Definition: path, maximal path, initial path. Given a 3D-net,
- a path between two left- or right- linking candidates C1 and Cn is any path in the associated graph;
- a maximal path is a path in the associated graph, between the left-linking candidate of a source and the right-linking candidate of a sink
- given a candidate C, an initial path to C is any path with head the left-linking candidate of a source and with tail C.
A path thus defined is a 3D-chain.
Given a path, a right-linking candidate in a cell that has more than one is called a branched candidate.
Given 2 candidates, in a 3D-chain there is a single path between them. But in a 3D-net, there may be 0, 1 or more paths beween them. This is the main structural difference between a chain and a net.

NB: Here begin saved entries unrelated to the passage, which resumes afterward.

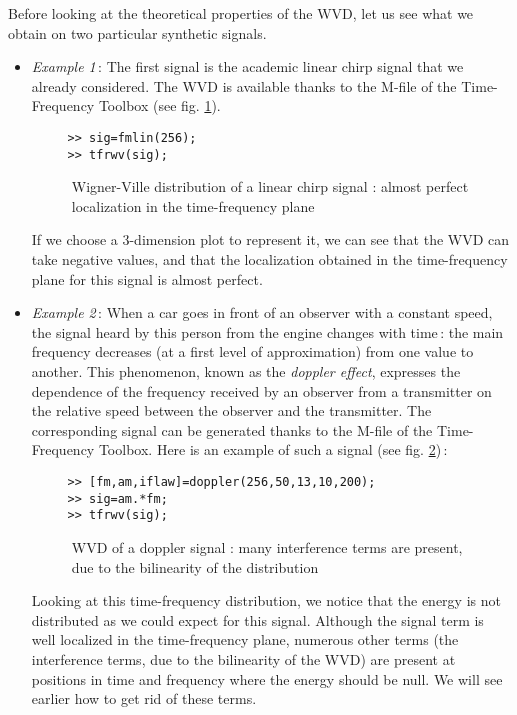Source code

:   Before looking at the theoretical properties of the WVD, let us see what
we obtain on two particular synthetic signals.
\begin{itemize}
\item {\it Example 1}\,: The first signal is the academic linear chirp
signal that we already considered. The WVD is available thanks to the
M-file  of the Time-Frequency
Toolbox (see fig. \ref{En1fig1}).
\begin{verbatim}
     >> sig=fmlin(256);
     >> tfrwv(sig);
\end{verbatim}
\begin{figure}[htb]
\epsfxsize=10cm
\epsfysize=8cm
\centerline{}
\caption{\label{En1fig1}Wigner-Ville distribution of a linear chirp signal
: almost perfect localization in the time-frequency plane}
\end{figure}
If we choose a 3-dimension plot to represent it, we can see that the WVD
can take negative values, and that the localization obtained in the
time-frequency plane for this signal is almost perfect.

\item {\it Example 2}\,: When a car goes in front of an observer with a
constant speed, the signal heard by this person from the engine changes
with time\,: the main frequency decreases (at a first level of
approximation) from one value to another. This phenomenon, known as the
{\it doppler effect}, expresses the dependence of the
frequency received by an observer from a transmitter on the relative speed
between the observer and the transmitter. The corresponding signal can be
generated thanks to the M-file  of the Time-Frequency Toolbox. Here is an example of such a
signal (see fig. \ref{En1fig2})\,:
\begin{verbatim}
     >> [fm,am,iflaw]=doppler(256,50,13,10,200);
     >> sig=am.*fm;
     >> tfrwv(sig);
\end{verbatim}
\begin{figure}[htb]
\epsfxsize=10cm
\epsfysize=8cm
\centerline{}
\caption{\label{En1fig2}WVD of a doppler signal : many interference terms
are present, due to the bilinearity of the distribution}
\end{figure}
Looking at this time-frequency distribution, we notice that the energy is
not distributed as we could expect for this signal. Although the signal
term is well localized in the time-frequency plane, numerous other terms
(the interference terms, due to the bilinearity of the WVD) are present at
positions in time and frequency where the energy should be null. We will
see earlier how to get rid of these terms.
\end{itemize}

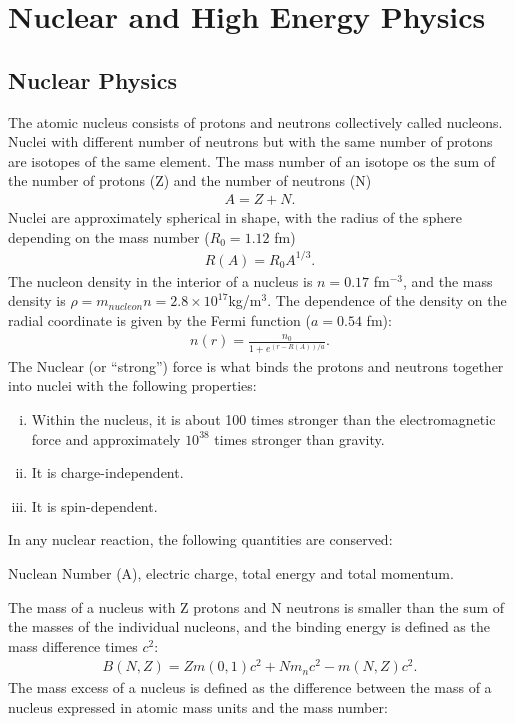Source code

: \chapter{Nuclear and High Energy Physics}
\thispagestyle{fancy}
\section{Nuclear Physics}
The atomic nucleus consists of protons and neutrons collectively called nucleons. Nuclei with different number of neutrons but with the same number of protons are isotopes of the same element. The mass number of an isotope os the sum of the number of protons (Z) and the number of neutrons (N)
\begin{align}
A=Z+N.
\end{align}
Nuclei are approximately spherical in shape, with the radius of the sphere depending on the mass number ($R_0=1.12$ fm)
\begin{align}
R(A)=R_0A^{1/3}.
\end{align}
The nucleon density in the interior of a nucleus is $n=0.17$ fm$^{-3}$, and the mass density is $\rho=m_{nucleon}n=2.8\times 10^{17}$kg/m$^3$. The dependence of the density on the radial coordinate is given by the Fermi function ($a=0.54$ fm):
\begin{align}
n(r)=\frac{n_0}{1+e^{(r-R(A))/a}}.
\end{align}
The Nuclear (or ``strong'') force is what binds the protons and neutrons together into nuclei with the following properties:
\begin{enumerate}[(i)]
	\item Within the nucleus, it is about 100 times stronger than the electromagnetic force and approximately $10^{38}$ times stronger than gravity.
	\item It is charge-independent.
	\item It is spin-dependent.
\end{enumerate}
In any nuclear reaction, the following quantities are conserved: 
\begin{center}
	Nuclean Number (A), electric charge, total energy and total momentum.
\end{center}
The mass of a nucleus with Z protons and N neutrons is smaller than the sum of the masses of the individual nucleons, and the binding energy is defined as the mass difference times $c^2$:
\begin{align}
B(N,Z)=Zm(0,1)c^2+Nm_nc^2-m(N,Z)c^2.
\end{align}
The mass excess of a nucleus is defined as the difference between the mass of a nucleus expressed in atomic mass units and the mass number:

Given a candidate, there may be 1 or several initial paths to it.
As was the case for for 2D- or 3D- chains, only some types of 3D-nets are interesting (those that lead to a contradiction on the target). These conditions are generalisations of the condition on nrc(z)(t) chains: the nrc-bivalue (bivalue/bilocation) condition modulo the previous right-linking candidates and target.We just have to be careful when we formalise them.
Definition: an nrczt-net built on a candidate Z is a 3D-net admitting Z as a target (in the general sense defined above) and which satisfies the nrczt condition:
- for any cell in the net, for any right-linking candidate C in this cell, for ANY initial path to C, this 3D-chain would be an nrczt-chain or an nrczt-lasso if, at any branching point in this chain, we forgot the other right-linking candidates.Notice that, as there may be several initial paths to C, each additional candidate may have different justifications along each of these paths (it may appear as a t-candidate in some paths and as a z-candidate in others). This is why additional candidates were not a priori labelled as t or z.
Theorem (nrczt-net theorem): given an nrczt-net based on a target Z, Z can be eliminated.
Notice that nrczt-nets are
non-anticipative patterns.
Enough for one day.
In a next post, I'll prove that nrczt-nets (together with ECP and Singles) subsume all the rules defined in my book and programmed in SudoRules:
- Subsets (Naked, Hidden and Super-Hidden),
- elementary interactions row/block and column/block
- all the (h)xy(z)(t) and nrc(z)(t) chains
But, remember the first sentence of this post: this is not to mean that nrczt-nets should replace all the other patterns.
Edited 02/04/08: improved the definition of a 3D-net.
Edited 02/05/08: added the possibility of lassos in nrczt-nets.